#### Requirement:
Where in the records does the word "Tesseract" occur? Copy each line in which it does.

>>>>

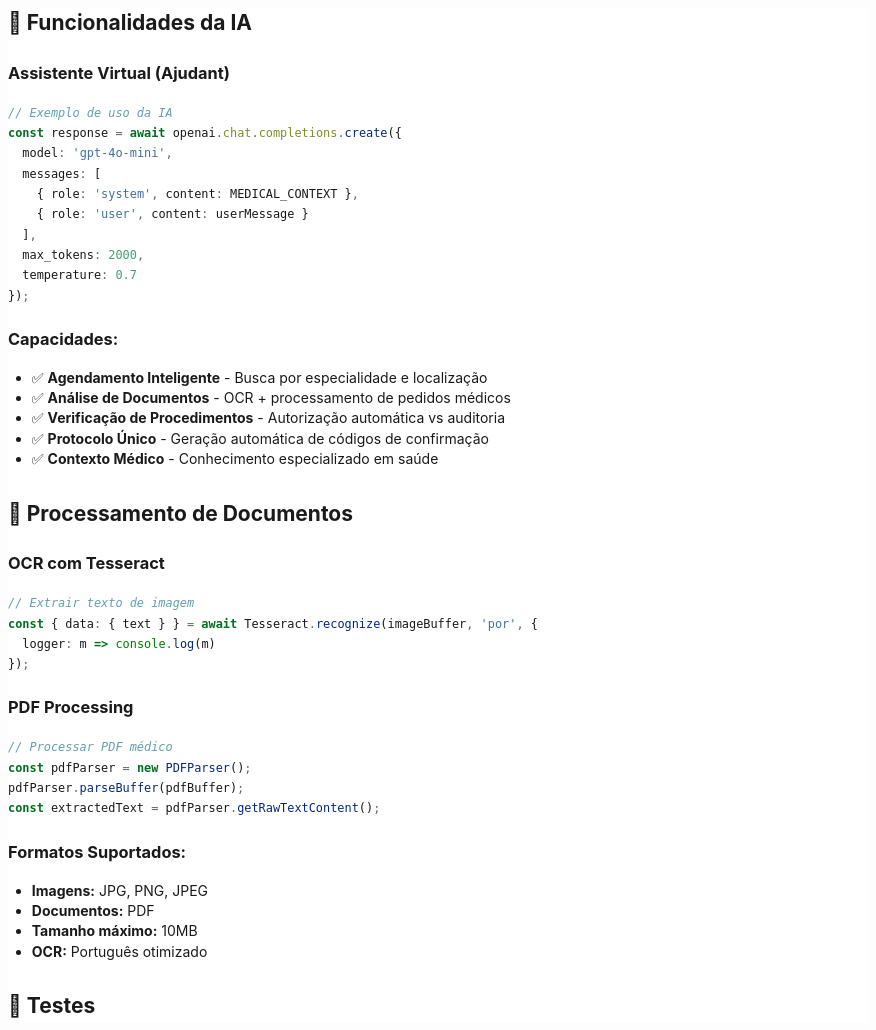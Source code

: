 ## 🤖 Funcionalidades da IA

### Assistente Virtual (Ajudant)
```typescript
// Exemplo de uso da IA
const response = await openai.chat.completions.create({
  model: 'gpt-4o-mini',
  messages: [
    { role: 'system', content: MEDICAL_CONTEXT },
    { role: 'user', content: userMessage }
  ],
  max_tokens: 2000,
  temperature: 0.7
});
```

### Capacidades:
- ✅ **Agendamento Inteligente** - Busca por especialidade e localização
- ✅ **Análise de Documentos** - OCR + processamento de pedidos médicos
- ✅ **Verificação de Procedimentos** - Autorização automática vs auditoria
- ✅ **Protocolo Único** - Geração automática de códigos de confirmação
- ✅ **Contexto Médico** - Conhecimento especializado em saúde

## 📄 Processamento de Documentos

### OCR com Tesseract
```typescript
// Extrair texto de imagem
const { data: { text } } = await Tesseract.recognize(imageBuffer, 'por', {
  logger: m => console.log(m)
});
```

### PDF Processing
```typescript
// Processar PDF médico
const pdfParser = new PDFParser();
pdfParser.parseBuffer(pdfBuffer);
const extractedText = pdfParser.getRawTextContent();
```

### Formatos Suportados:
- **Imagens:** JPG, PNG, JPEG
- **Documentos:** PDF
- **Tamanho máximo:** 10MB
- **OCR:** Português otimizado

## 🧪 Testes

<<<<

#### Your solution:
### OCR com Tesseract
const { data: { text } } = await Tesseract.recognize(imageBuffer, 'por', {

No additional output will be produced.